From: Sean Christopherson <seanjc@...gle.com>

Clear KVM_REQ_TLB_FLUSH_CURRENT in kvm_vcpu_flush_tlb_all() instead of in
its sole caller that processes KVM_REQ_TLB_FLUSH.  Regardless of why/when
kvm_vcpu_flush_tlb_all() is called, flushing "all" TLB entries also
flushes "current" TLB entries.

Ideally, there will never be another caller of kvm_vcpu_flush_tlb_all(),
and moving the handling "requires" extra work to document the ordering
requirement, but future Hyper-V paravirt TLB flushing support will add
similar logic for flush "guest" (Hyper-V can flush a subset of "guest"
entries).  And in the Hyper-V case, KVM needs to do more than just clear
the request, the queue of GPAs to flush also needs to purged, and doing
all only in the request path is undesirable as kvm_vcpu_flush_tlb_guest()
does have multiple callers (though it's unlikely KVM's paravirt TLB flush
will coincide with Hyper-V's paravirt TLB flush).

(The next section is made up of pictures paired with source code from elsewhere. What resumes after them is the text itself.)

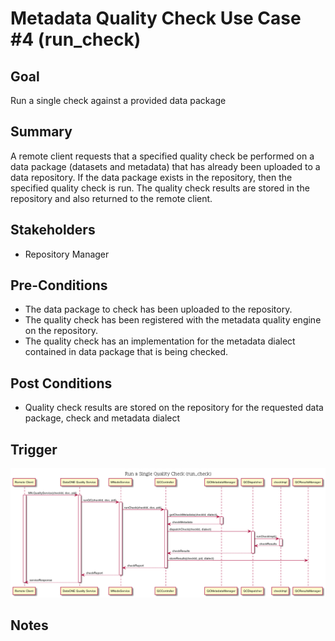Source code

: # Metadata Quality Check Use Case #4 (run_check)

## Goal

Run a single check against a provided data package

## Summary

A remote client requests that a specified quality check be performed on a data package (datasets and metadata) that has
already been uploaded to a data repository. If the data package exists in the repository, then the specified quality
check is run. The quality check results are stored in the repository and also returned to the remote client.

## Stakeholders

- Repository Manager

## Pre-Conditions
- The data package to check has been uploaded to the repository.
- The quality check has been registered with the metadata quality engine on the repository.
- The quality check has an implementation for the metadata dialect contained in data package that is being checked.

## Post Conditions
- Quality check results are stored on the repository for the requested data package, check and metadata dialect

## Trigger



![Alt text](./images/mqe-sequence-run_single_check.png "Figure 1. Swquence Diagram for Use Case 'run_check'")

## Notes

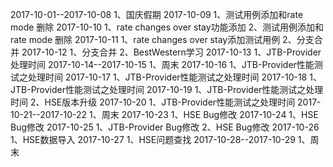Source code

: 2017-10-01--2017-10-08
1、国庆假期
2017-10-09
1、测试用例添加和rate mode 删除
2017-10-10
1、rate changes over stay功能添加
2、测试用例添加和rate mode 删除
2017-10-11
1、rate changes over stay添加测试用例
2、分支合并
2017-10-12
1、分支合并
2、BestWestern学习
2017-10-13
1、JTB-Provider处理时间
2017-10-14--2017-10-15
1、周末
2017-10-16
1、JTB-Provider性能测试之处理时间
2017-10-17
1、JTB-Provider性能测试之处理时间
2017-10-18
1、JTB-Provider性能测试之处理时间
2017-10-19
1、JTB-Provider性能测试之处理时间
2、HSE版本升级
2017-10-20
1、JTB-Provider性能测试之处理时间
2017-10-21--2017-10-22
1、周末
2017-10-23
1、HSE Bug修改
2017-10-24
1、HSE Bug修改
2017-10-25
1、JTB-Provider Bug修改
2、HSE Bug修改
2017-10-26
1、HSE数据导入
2017-10-27
1、HSE问题查找
2017-10-28--2017-10-29
1、周末
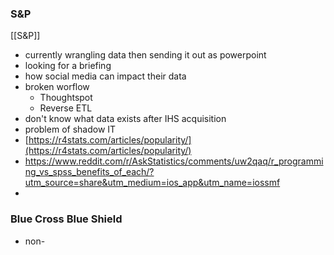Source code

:### S&P
[[S&P]]
- currently wrangling data then sending it out as powerpoint
- looking for a briefing
- how social media can impact their data
- broken worflow
	- Thoughtspot
	- Reverse ETL
- don't know what data exists after IHS acquisition
- problem of shadow IT
- [https://r4stats.com/articles/popularity/](https://r4stats.com/articles/popularity/)
- https://www.reddit.com/r/AskStatistics/comments/uw2qaq/r_programming_vs_spss_benefits_of_each/?utm_source=share&utm_medium=ios_app&utm_name=iossmf
- 

### Blue Cross Blue Shield
- non-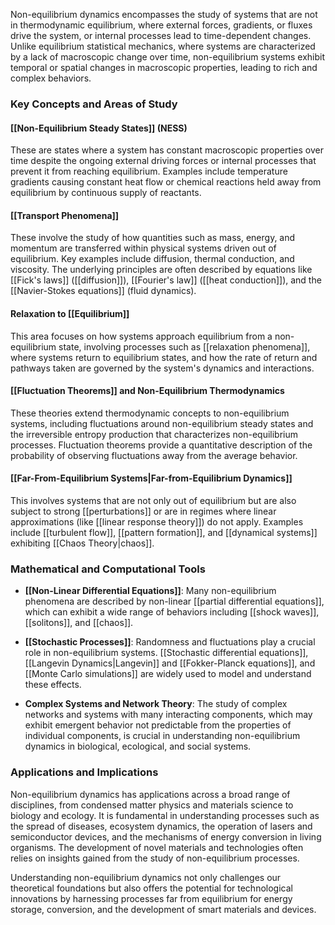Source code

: Non-equilibrium dynamics encompasses the study of systems that are not in thermodynamic equilibrium, where external forces, gradients, or fluxes drive the system, or internal processes lead to time-dependent changes. Unlike equilibrium statistical mechanics, where systems are characterized by a lack of macroscopic change over time, non-equilibrium systems exhibit temporal or spatial changes in macroscopic properties, leading to rich and complex behaviors.

### Key Concepts and Areas of Study

#### [[Non-Equilibrium Steady States]] (NESS)
These are states where a system has constant macroscopic properties over time despite the ongoing external driving forces or internal processes that prevent it from reaching equilibrium. Examples include temperature gradients causing constant heat flow or chemical reactions held away from equilibrium by continuous supply of reactants.

#### [[Transport Phenomena]]
These involve the study of how quantities such as mass, energy, and momentum are transferred within physical systems driven out of equilibrium. Key examples include diffusion, thermal conduction, and viscosity. The underlying principles are often described by equations like [[Fick's laws]] ([[diffusion]]), [[Fourier's law]] ([[heat conduction]]), and the [[Navier-Stokes equations]] (fluid dynamics).

#### Relaxation to [[Equilibrium]]
This area focuses on how systems approach equilibrium from a non-equilibrium state, involving processes such as [[relaxation phenomena]], where systems return to equilibrium states, and how the rate of return and pathways taken are governed by the system's dynamics and interactions.

#### [[Fluctuation Theorems]] and Non-Equilibrium Thermodynamics
These theories extend thermodynamic concepts to non-equilibrium systems, including fluctuations around non-equilibrium steady states and the irreversible entropy production that characterizes non-equilibrium processes. Fluctuation theorems provide a quantitative description of the probability of observing fluctuations away from the average behavior.

#### [[Far-From-Equilibrium Systems|Far-from-Equilibrium Dynamics]]
This involves systems that are not only out of equilibrium but are also subject to strong [[perturbations]] or are in regimes where linear approximations (like [[linear response theory]]) do not apply. Examples include [[turbulent flow]], [[pattern formation]], and [[dynamical systems]] exhibiting [[Chaos Theory|chaos]].

### Mathematical and Computational Tools

- **[[Non-Linear Differential Equations]]**: Many non-equilibrium phenomena are described by non-linear [[partial differential equations]], which can exhibit a wide range of behaviors including [[shock waves]], [[solitons]], and [[chaos]].

- **[[Stochastic Processes]]**: Randomness and fluctuations play a crucial role in non-equilibrium systems. [[Stochastic differential equations]], [[Langevin Dynamics|Langevin]] and [[Fokker-Planck equations]], and [[Monte Carlo simulations]] are widely used to model and understand these effects.

- **Complex Systems and Network Theory**: The study of complex networks and systems with many interacting components, which may exhibit emergent behavior not predictable from the properties of individual components, is crucial in understanding non-equilibrium dynamics in biological, ecological, and social systems.

### Applications and Implications

Non-equilibrium dynamics has applications across a broad range of disciplines, from condensed matter physics and materials science to biology and ecology. It is fundamental in understanding processes such as the spread of diseases, ecosystem dynamics, the operation of lasers and semiconductor devices, and the mechanisms of energy conversion in living organisms. The development of novel materials and technologies often relies on insights gained from the study of non-equilibrium processes.

Understanding non-equilibrium dynamics not only challenges our theoretical foundations but also offers the potential for technological innovations by harnessing processes far from equilibrium for energy storage, conversion, and the development of smart materials and devices.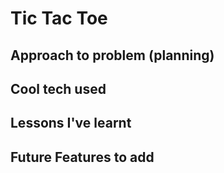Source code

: # Tic Tac Toe

## Approach to problem (planning)


## Cool tech used


## Lessons I've learnt


## Future Features to add
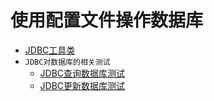 # 使用配置文件操作数据库
  * [JDBC工具类](https://github.com/L-sang/demo1/blob/master/JDBC%E6%93%8D%E4%BD%9C%E6%95%B0%E6%8D%AE%E5%BA%93/%E4%BD%BF%E7%94%A8JDBC%E5%B7%A5%E5%85%B7%E7%B1%BB%E8%BF%9E%E6%8E%A5%E6%95%B0%E6%8D%AE%E5%BA%93/jdbcutil/JDBCUtils.java
)
  * `JDBC对数据库的相关测试`
    * [JDBC查询数据库测试](https://github.com/L-sang/demo1/blob/master/JDBC%E6%93%8D%E4%BD%9C%E6%95%B0%E6%8D%AE%E5%BA%93/%E4%BD%BF%E7%94%A8JDBC%E5%B7%A5%E5%85%B7%E7%B1%BB%E8%BF%9E%E6%8E%A5%E6%95%B0%E6%8D%AE%E5%BA%93/Testjdbcutil/TestJDBCUtils.java)
    * [JDBC更新数据库测试](https://github.com/L-sang/demo1/blob/master/JDBC%E6%93%8D%E4%BD%9C%E6%95%B0%E6%8D%AE%E5%BA%93/%E4%BD%BF%E7%94%A8JDBC%E5%B7%A5%E5%85%B7%E7%B1%BB%E8%BF%9E%E6%8E%A5%E6%95%B0%E6%8D%AE%E5%BA%93/Testjdbcutil/TestJDBCUtils1.java) 
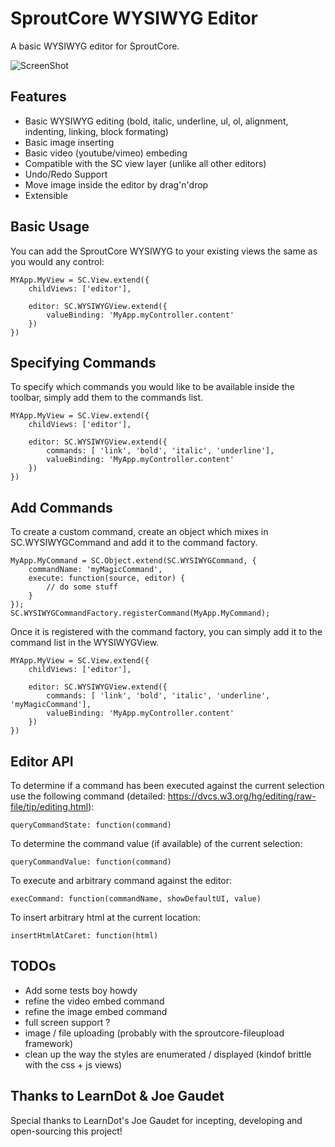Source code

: # SproutCore WYSIWYG Editor

A basic WYSIWYG editor for SproutCore.

![ScreenShot](https://raw.github.com/sproutcore/rich-text-editor/master/screen-shot.png)

## Features

- Basic WYSIWYG editing (bold, italic, underline, ul, ol, alignment, indenting, linking, block formating)
- Basic image inserting
- Basic video (youtube/vimeo) embeding
- Compatible with the SC view layer (unlike all other editors)
- Undo/Redo Support
- Move image inside the editor by drag'n'drop
- Extensible

## Basic Usage
You can add the SproutCore WYSIWYG to your existing views the same as you would any control:

	MYApp.MyView = SC.View.extend({
		childViews: ['editor'],
		
		editor: SC.WYSIWYGView.extend({
			valueBinding: 'MyApp.myController.content'
		})
	})

## Specifying Commands 
To specify which commands you would like to be available inside the toolbar, simply add them to the commands list.

	MYApp.MyView = SC.View.extend({
		childViews: ['editor'],
		
		editor: SC.WYSIWYGView.extend({
			commands: [ 'link', 'bold', 'italic', 'underline'],
			valueBinding: 'MyApp.myController.content'
		})
	})

## Add Commands
To create a custom command, create an object which mixes in SC.WYSIWYGCommand and add it to the command factory.

	MyApp.MyCommand = SC.Object.extend(SC.WYSIWYGCommand, {
		commandName: 'myMagicCommand',
		execute: function(source, editor) {
			// do some stuff
		}
	});
	SC.WYSIWYGCommandFactory.registerCommand(MyApp.MyCommand);

Once it is registered with the command factory, you can simply add it to the command list in the WYSIWYGView.

	MYApp.MyView = SC.View.extend({
		childViews: ['editor'],
		
		editor: SC.WYSIWYGView.extend({
			commands: [ 'link', 'bold', 'italic', 'underline', 'myMagicCommand'],
			valueBinding: 'MyApp.myController.content'
		})
	})

## Editor API

To determine if a command has been executed against the current selection use the following command (detailed: https://dvcs.w3.org/hg/editing/raw-file/tip/editing.html):

	queryCommandState: function(command)

To determine the command value (if available) of the current selection:

	queryCommandValue: function(command)

To execute and arbitrary command against the editor:

	execCommand: function(commandName, showDefaultUI, value)

To insert arbitrary html at the current location:

	insertHtmlAtCaret: function(html)
	

## TODOs

- Add some tests boy howdy
- refine the video embed command
- refine the image embed command
- full screen support ?
- image / file uploading (probably with the sproutcore-fileupload framework)
- clean up the way the styles are enumerated / displayed (kindof brittle with the css + js views)

## Thanks to LearnDot & Joe Gaudet

Special thanks to LearnDot's Joe Gaudet for incepting, developing and open-sourcing this project!
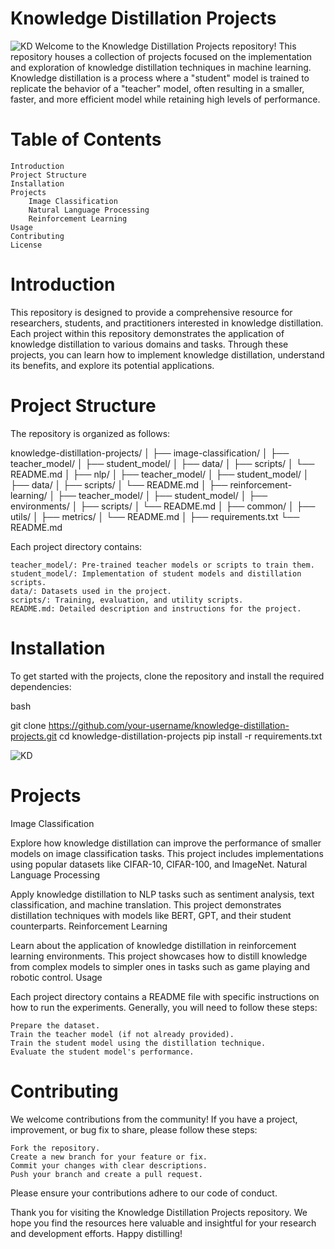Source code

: # Knowledge Distillation Projects
![KD](https://blog.roboflow.com/content/images/2023/05/data-src-image-9b1c284a-de7e-4271-8f6e-29d866d92763.png)
Welcome to the Knowledge Distillation Projects repository! This repository houses a collection of projects focused on the implementation and exploration of knowledge distillation techniques in machine learning. Knowledge distillation is a process where a "student" model is trained to replicate the behavior of a "teacher" model, often resulting in a smaller, faster, and more efficient model while retaining high levels of performance.

# Table of Contents

    Introduction
    Project Structure
    Installation
    Projects
        Image Classification
        Natural Language Processing
        Reinforcement Learning
    Usage
    Contributing
    License

# Introduction

This repository is designed to provide a comprehensive resource for researchers, students, and practitioners interested in knowledge distillation. Each project within this repository demonstrates the application of knowledge distillation to various domains and tasks. Through these projects, you can learn how to implement knowledge distillation, understand its benefits, and explore its potential applications.
# Project Structure

The repository is organized as follows:

knowledge-distillation-projects/
│
├── image-classification/
│   ├── teacher_model/
│   ├── student_model/
│   ├── data/
│   ├── scripts/
│   └── README.md
│
├── nlp/
│   ├── teacher_model/
│   ├── student_model/
│   ├── data/
│   ├── scripts/
│   └── README.md
│
├── reinforcement-learning/
│   ├── teacher_model/
│   ├── student_model/
│   ├── environments/
│   ├── scripts/
│   └── README.md
│
├── common/
│   ├── utils/
│   ├── metrics/
│   └── README.md
│
├── requirements.txt
└── README.md

Each project directory contains:

    teacher_model/: Pre-trained teacher models or scripts to train them.
    student_model/: Implementation of student models and distillation scripts.
    data/: Datasets used in the project.
    scripts/: Training, evaluation, and utility scripts.
    README.md: Detailed description and instructions for the project.

# Installation

To get started with the projects, clone the repository and install the required dependencies:

bash

git clone https://github.com/your-username/knowledge-distillation-projects.git
cd knowledge-distillation-projects
pip install -r requirements.txt

![KD](https://i0.wp.com/neptune.ai/wp-content/uploads/2022/10/Knowledge-Distillation_1.png?ssl=1)
# Projects
Image Classification

Explore how knowledge distillation can improve the performance of smaller models on image classification tasks. This project includes implementations using popular datasets like CIFAR-10, CIFAR-100, and ImageNet.
Natural Language Processing

Apply knowledge distillation to NLP tasks such as sentiment analysis, text classification, and machine translation. This project demonstrates distillation techniques with models like BERT, GPT, and their student counterparts.
Reinforcement Learning

Learn about the application of knowledge distillation in reinforcement learning environments. This project showcases how to distill knowledge from complex models to simpler ones in tasks such as game playing and robotic control.
Usage

Each project directory contains a README file with specific instructions on how to run the experiments. Generally, you will need to follow these steps:

    Prepare the dataset.
    Train the teacher model (if not already provided).
    Train the student model using the distillation technique.
    Evaluate the student model's performance.

# Contributing

We welcome contributions from the community! If you have a project, improvement, or bug fix to share, please follow these steps:

    Fork the repository.
    Create a new branch for your feature or fix.
    Commit your changes with clear descriptions.
    Push your branch and create a pull request.

Please ensure your contributions adhere to our code of conduct.

Thank you for visiting the Knowledge Distillation Projects repository. We hope you find the resources here valuable and insightful for your research and development efforts. Happy distilling!
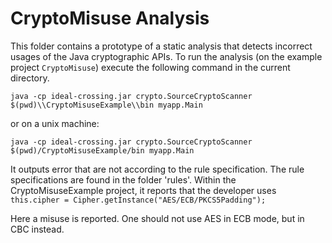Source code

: # CryptoMisuse Analysis

This folder contains a prototype of a static analysis that detects incorrect usages of the Java cryptographic APIs.
To run the analysis (on the example project `CryptoMisuse`) execute the following command in the current directory.

`java -cp ideal-crossing.jar crypto.SourceCryptoScanner $(pwd)\\CryptoMisuseExample\\bin myapp.Main`

or on a unix machine:

`java -cp ideal-crossing.jar crypto.SourceCryptoScanner $(pwd)/CryptoMisuseExample/bin myapp.Main`

It outputs error that are not according to the rule specification. The rule specifications are found in the folder 'rules'.
Within the CryptoMisuseExample project, it reports that the developer uses 
		`this.cipher = Cipher.getInstance("AES/ECB/PKCS5Padding");`

Here a misuse is reported. One should not use AES in ECB mode, but in CBC instead.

Move the logic even though it adds extra "work" so that KVM will be
consistent with how flush requests are processed when the Hyper-V support
lands.

No functional change intended.

Signed-off-by: Sean Christopherson <seanjc@...gle.com>
Signed-off-by: Vitaly Kuznetsov <vkuznets@...hat.com>
---
 arch/x86/kvm/x86.c | 14 ++++++++++----
 1 file changed, 10 insertions(+), 4 deletions(-)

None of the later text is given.